3 Proposed Strategies and Experiments

We develop a few strategies to check when split and merge steps should be applied during CEC clustering. We denote them as follows:

  • CEC-FAF – the merge and split are performed when a CEC iteration did not reduce energy, the merge step is performed as many times as possible;

  • CEC-FSF – the merge and split are performed when a CEC iteration did not reduce energy, the merge is performed only once at a time;

  • CEC-P3AF – the merge is performed every third iteration as many times as possible, the split is performed if a CEC iteration(including the merge) did not reduce energy,

  • CEC-P1SP1 – the merge and split are performed in every iteration, the merge is performed once at most in each iteration.

We compare them with

  • CEC-Grid – we apply CEC clustering with a starting number of clusters from 2 to 70 and then we choose the best result according to the lowest Bayesian information criterion (BIC);

  • GMM-Grid – we used the Project R package mclust [3] which performs a grid search for finding the optimal numbers of mixture components (clusters) according to the BIC criterion.

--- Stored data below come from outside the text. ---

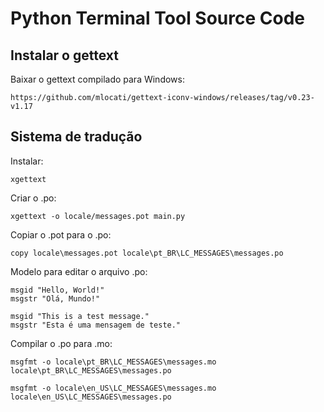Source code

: # Python Terminal Tool Source Code


## Instalar o gettext

Baixar o gettext compilado para Windows:

    https://github.com/mlocati/gettext-iconv-windows/releases/tag/v0.23-v1.17



## Sistema de tradução

Instalar:

    xgettext

Criar o .po:

    xgettext -o locale/messages.pot main.py

Copiar o .pot para o .po:

    copy locale\messages.pot locale\pt_BR\LC_MESSAGES\messages.po

Modelo para editar o arquivo .po:

    msgid "Hello, World!"
    msgstr "Olá, Mundo!"

    msgid "This is a test message."
    msgstr "Esta é uma mensagem de teste."

Compilar o .po para .mo:

    msgfmt -o locale\pt_BR\LC_MESSAGES\messages.mo locale\pt_BR\LC_MESSAGES\messages.po

    msgfmt -o locale\en_US\LC_MESSAGES\messages.mo locale\en_US\LC_MESSAGES\messages.po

The considered range of the number of clusters was the same as in CEC-Grid.

Fig. 3.
figure 3

Energy during clustering iterations under different strategies. The split and merge strategies were all started with a single cluster.

Table 4. The results of algorithms in the case of data from UCI repository.

3.1 Split-and-merge Strategies Effectiveness

Illustrations: Table 1 presents the results of clustering of the sample sets with the strategies listed above. The results of all strategies are pretty similar except for GMM-Grid.

Accuracy: Table 2 presents the comparison of the results obtained by investigating different strategies. We show the calculated MLE (maximum likelihood estimation – the higher the better), BIC (Bayesian information criterion – the lower the better), AIC (Akaike information criterion – the lower the better) and also give the values of the energy function obtained by CEC clusterings (the lower the better). In this case results seem to favor the strategies CEC-Grid and CEC-P1SP1 as the best ones, although the results are usually very close (except for GMM-Grid).

Table 3 presents an adjusted rank index for different strategies. In this case all strategies gave the same result on their best runs.

Energy: Figure 3 presents the comparison of the energy function during clustering under different strategies. The results show that CEC-Grid and CEC-P1SP1 reach minimum in the smallest number of steps.

Speed: While the above could suggest the CEC-P1SP1 strategy was the fastest, take note that because it performs both split and merge operations at each iteration, the iterations themself are more expensive computational-wise. A direct time measurement of the strategies revealed CEC-FSF to be the fastest, followed closely by CEC-P3AF.

3.2 Split-and-merge CEC in Higher Dimensions

Table 4 presents the results obtained with the same strategies and algorithms on higher dimensional data. In this experiment there was much more variation both between the strategies and between different runs of the same strategy. It appears that the algorithm suffers from the curse of dimensionality and has trouble finding the right number of clusters in higher dimensional data. This is most evident in the iris dataset, where it overshots that number tenfold.

4 Conclusions and Future Work

We have proposed an approach for the split and merge problem in CEC clustering. It was shown that even in a one dimensional space the condition is not so easy to assess. Thus, in the proposed approach, we implicitly use the formula to decide if two clusters should be combined. Our experiments present that the strategy when the merge and split are performed in every iteration and the merge is performed once at most in each iteration can be competitive to classical CEC or even CEC-Grid.

Our future work will focus on developing new measures which will allow us to solve the split problem using information theory.